Failure to detect
Failure to Detect. Patient claimed doctor didn’t diagnose bowel obstruction.
FACTS & ALLEGATIONS On Nov. 18, 1994, plaintiff presented to her internist at his Staten Island office. She complained of stomach pain, nausea, and vomiting. Intern compiled plaintiff’s medical history and performed a physical examination. An endoscopy revealed some polyps in her stomach and signs of stomach bleeding.
At approximately 5 a.m. on Nov. 20, plaintiff awoke in severe pain and went to an emergency room. A small bowel obstruction was diagnosed, and surgery was performed. Plaintiff sued the internist.
Plaintiff claimed that defendant did not compile her complete medical history. Specifically, she alleged that he did not ascertain the time of her last meal. Her expert gastroenterologist testified that defendant should have performed a rectal examination, and that such an examination would have given indications of the bowel obstruction.
Defendant contended that all of plaintiff’s symptoms were consistent with an ulcer or other stomach problem. He argued that she displayed no symptoms of a small bowel obstruction, that she displayed no abdominal distention, and that she was not vomiting fecal matter.

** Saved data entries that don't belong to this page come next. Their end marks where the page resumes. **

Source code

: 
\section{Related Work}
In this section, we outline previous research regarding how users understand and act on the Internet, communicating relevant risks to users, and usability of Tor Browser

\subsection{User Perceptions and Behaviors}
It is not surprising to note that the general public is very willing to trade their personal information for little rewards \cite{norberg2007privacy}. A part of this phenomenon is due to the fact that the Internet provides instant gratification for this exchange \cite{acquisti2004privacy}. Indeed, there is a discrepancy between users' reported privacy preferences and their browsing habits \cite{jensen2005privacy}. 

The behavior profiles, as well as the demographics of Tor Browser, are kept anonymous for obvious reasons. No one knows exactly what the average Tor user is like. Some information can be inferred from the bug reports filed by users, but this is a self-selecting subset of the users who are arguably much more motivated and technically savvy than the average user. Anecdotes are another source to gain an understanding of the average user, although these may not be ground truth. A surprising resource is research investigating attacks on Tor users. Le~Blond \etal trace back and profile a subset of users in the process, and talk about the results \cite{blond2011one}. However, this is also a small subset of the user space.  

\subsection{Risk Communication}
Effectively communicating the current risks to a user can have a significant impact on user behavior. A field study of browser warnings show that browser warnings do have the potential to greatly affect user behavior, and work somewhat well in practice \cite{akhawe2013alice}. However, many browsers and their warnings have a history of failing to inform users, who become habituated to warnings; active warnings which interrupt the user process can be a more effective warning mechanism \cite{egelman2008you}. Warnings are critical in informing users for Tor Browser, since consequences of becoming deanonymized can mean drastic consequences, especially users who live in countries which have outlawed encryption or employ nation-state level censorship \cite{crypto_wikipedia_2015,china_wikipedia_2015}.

The operating surgeon testified that the obstruction was present for only two to 12 hours. He testified that it could not have been present for 48 hours—dating to her initial examination—because peritonitis had not yet developed.
INJURIES/DAMAGES abscess; gangrene; loss of services After the surgery, complications developed. There was leakage from plaintiffs small intestine, and her gall bladder developed gangrene. It had to be drained, but it did not have to be removed. Plaintiff also developed an abscess. plaintiff’s husband presented a loss-of-services claim.
RESULT The jury rendered a defense verdict. It found no malpractice.